英イースト・アングリア大学と中国の中国科学院寒区旱区环境与工程研究所(蘭州市)は3,500年前に遡る樹木の年輪の調査によって過去の降水パターンの詳細な年代表を作成した。ちなみに、年輪の幅の大きさをはじめとする樹木の成長パターンは年間降水量から影響を受ける(その特徴は樹木の種類によって異なる。一般には降水量が多いと樹木の成長は早まり、年輪も大きくなる)。

「最近数十年間の年輪は、平均すると過去3,500年で最大だ。これは直近の数十年が史上最も湿潤な時代であること、そして恐らくそれは過去100年の地球温暖化に関連している可能性があることを示唆している」と、イースト・アングリア大学の気候学者であるティム・オズボーン博士は声明の中で述べた。調査チームの研究結果は、「地球温暖化が今後さらに大規模化すれば、この地域の降水量はさらに増大する可能性がある」ことを示唆している。

動画: 1766年以来、最悪の洪水に見舞われた英国

地球温暖化によって天候システムも変化していく。だが気候変動が地域の降水パターンに及ぼす影響について科学者の意見は一致していない。とくに、世界人口の半数の居住地域の降水パターンを形成する アジア地域のモンスーン・システム(有料購読)の変化のモデル化は難しい。いくつかの気候モデルによれば、インドの雨期の降水は激化することが予想されるが、過去数年の降水量はむしろ減少傾向にある。過去数年の降水量が例外的なアノマリーなのか、それともモデルを調整する必要があるのかについては依然として議論が盛んに行われている。

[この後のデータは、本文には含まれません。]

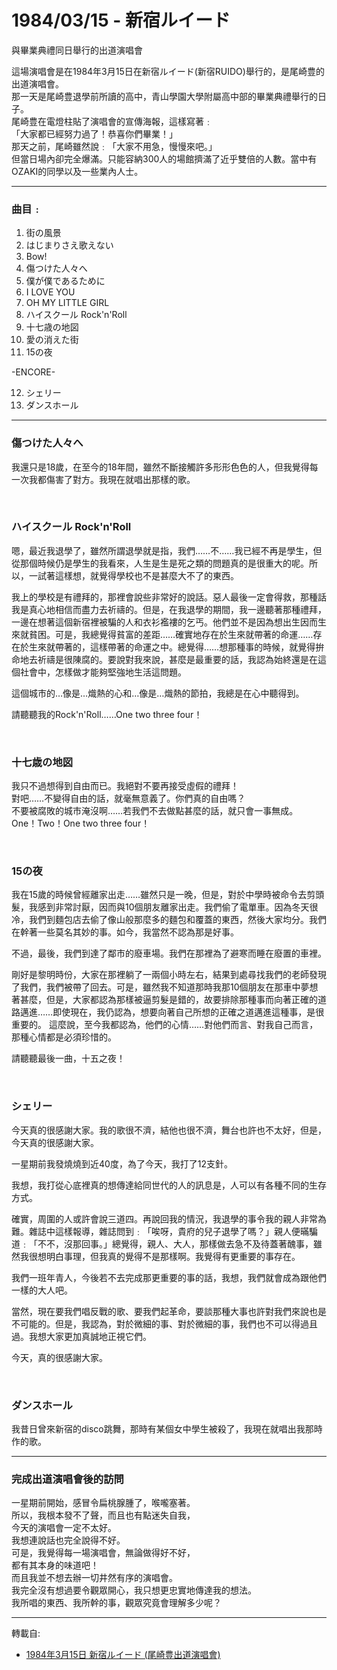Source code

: # 1984/03/15 - 新宿ルイード

與畢業典禮同日舉行的出道演唱會

這場演唱會是在1984年3月15日在新宿ルイード(新宿RUIDO)舉行的，是尾崎豊的出道演唱會。  
那一天是尾崎豊退學前所讀的高中，青山學園大學附屬高中部的畢業典禮舉行的日子。  
尾崎豊在電燈柱貼了演唱會的宣傳海報，這樣寫著﹕  
「大家都已經努力過了！恭喜你們畢業！」  
那天之前，尾崎雖然說﹕「大家不用急，慢慢來吧。」  
但當日場內卻完全爆滿。只能容納300人的場館擠滿了近乎雙倍的人數。當中有OZAKI的同學以及一些業內人士。  

---

### 曲目﹕

1. 街の風景
2. はじまりさえ歌えない
3. Bow!
4. 傷つけた人々へ
5. 僕が僕であるために
6. I LOVE YOU 
7. OH MY LITTLE GIRL
8. ハイスクール Rock'n'Roll
9. 十七歳の地図
10. 愛の消えた街
11. 15の夜

-ENCORE-

12. シェリー
13. ダンスホール

---

### 傷つけた人々へ

我還只是18歲，在至今的18年間，雖然不斷接觸許多形形色色的人，但我覺得每一次我都傷害了對方。我現在就唱出那樣的歌。

<br>

### ハイスクール Rock'n'Roll

嗯，最近我退學了，雖然所謂退學就是指，我們……不……我已經不再是學生，但從那個時候仍是學生的我看來，人生是生是死之類的問題真的是很重大的呢。所以，一試著這樣想，就覺得學校也不是甚麼大不了的東西。

我上的學校是有禮拜的，那裡會說些非常好的說話。惡人最後一定會得救，那種話我是真心地相信而盡力去祈禱的。但是，在我退學的期間，我一邊聽著那種禮拜，一邊在想著這個新宿裡被騙的人和衣衫襤褸的乞丐。他們並不是因為想出生因而生來就貧困。可是，我總覺得貧富的差距……確實地存在於生來就帶著的命運……存在於生來就帶著的，這樣帶著的命運之中。總覺得……想那種事的時候，就覺得拚命地去祈禱是很陳腐的。要說對我來說，甚麼是最重要的話，我認為始終還是在這個社會中，怎樣做才能夠堅強地生活這問題。

這個城市的…像是…熾熱的心和…像是…熾熱的節拍，我總是在心中聽得到。

請聽聽我的Rock'n'Roll……One two three four！  

<br>

### 十七歳の地図

我只不過想得到自由而已。我絕對不要再接受虛假的禮拜！  
對吧……不變得自由的話，就毫無意義了。你們真的自由嗎？  
不要被腐敗的城市淹沒啊……若我們不去做點甚麼的話，就只會一事無成。  
One！Two！One two three four！    

<br>

### 15の夜

我在15歲的時候曾經離家出走……雖然只是一晚，但是，對於中學時被命令去剪頭髮，我感到非常討厭，因而與10個朋友離家出走。我們偷了電單車。因為冬天很冷，我們到麵包店去偷了像山般那麼多的麵包和覆蓋的東西，然後大家均分。我們在幹著一些莫名其妙的事。如今，我當然不認為那是好事。

不過，最後，我們到達了鄰市的廢車場。我們在那裡為了避寒而睡在廢置的車裡。

剛好是黎明時份，大家在那裡躺了一兩個小時左右，結果到處尋找我們的老師發現了我們，我們被帶了回去。可是，雖然我不知道那時我那10個朋友在那車中夢想著甚麼，但是，大家都認為那樣被逼剪髮是錯的，故要排除那種事而向著正確的道路邁進……即使現在，我仍認為，想要向著自己所想的正確之道邁進這種事，是很重要的。
這麼說，至今我都認為，他們的心情……對他們而言、對我自己而言，那種心情都是必須珍惜的。

請聽聽最後一曲，十五之夜！ 

<br>

### シェリー

今天真的很感謝大家。我的歌很不濟，結他也很不濟，舞台也許也不太好，但是，今天真的很感謝大家。

一星期前我發燒燒到近40度，為了今天，我打了12支針。

我想，我打從心底裡真的想傳達給同世代的人的訊息是，人可以有各種不同的生存方式。

確實，周圍的人或許會說三道四。再說回我的情況，我退學的事令我的親人非常為難。雜誌中這樣報導，雜誌問到﹕「唉呀，貴府的兒子退學了嗎？」親人便暪騙道﹕「不不，沒那回事。」總覺得，親人、大人，那樣做去急不及待蓋著醜事，雖然我很想明白事理，但我真的覺得不是那樣啊。我覺得有更重要的事存在。

我們一班年青人，今後若不去完成那更重要的事的話，我想，我們就會成為跟他們一樣的大人吧。

當然，現在要我們唱反戰的歌、要我們起革命，要談那種大事也許對我們來說也是不可能的。但是，我認為，對於微細的事、對於微細的事，我們也不可以得過且過。我想大家更加真誠地正視它們。

今天，真的很感謝大家。

<br>

### ダンスホール

我昔日曾來新宿的disco跳舞，那時有某個女中學生被殺了，我現在就唱出我那時作的歌。

---

### 完成出道演唱會後的訪問

一星期前開始，感冒令扁桃腺腫了，喉嚨塞著。  
所以，我根本發不了聲，而且也有點迷失自我，  
今天的演唱會一定不太好。  
我想連說話也完全說得不好。  
可是，我覺得每一場演唱會，無論做得好不好，  
都有其本身的味道吧！  
而且我並不想去辦一切井然有序的演唱會。  
我完全沒有想過要令觀眾開心，我只想更忠實地傳達我的想法。  
我所唱的東西、我所幹的事，觀眾究竟會理解多少呢？  

---
轉載自:

- [1984年3月15日 新宿ルイード (尾崎豊出道演唱會)](https://web.archive.org/web/20110501074524/http://blog.yam.com/forgetnot/category/634985/page=4)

その一方で、未来予測の鍵を得るべく科学者たちは過去の降水パターンの詳細な年代学を構築中である。年輪年代学と呼ばれる樹木の年輪研究により研究者は過去の経験的情報を得るとともに、チベットなどの地域の気候変動の変数が将来の降水量に及ぼす影響についての複雑な方程式モデルを検証するのに必要なデータを得られるのである。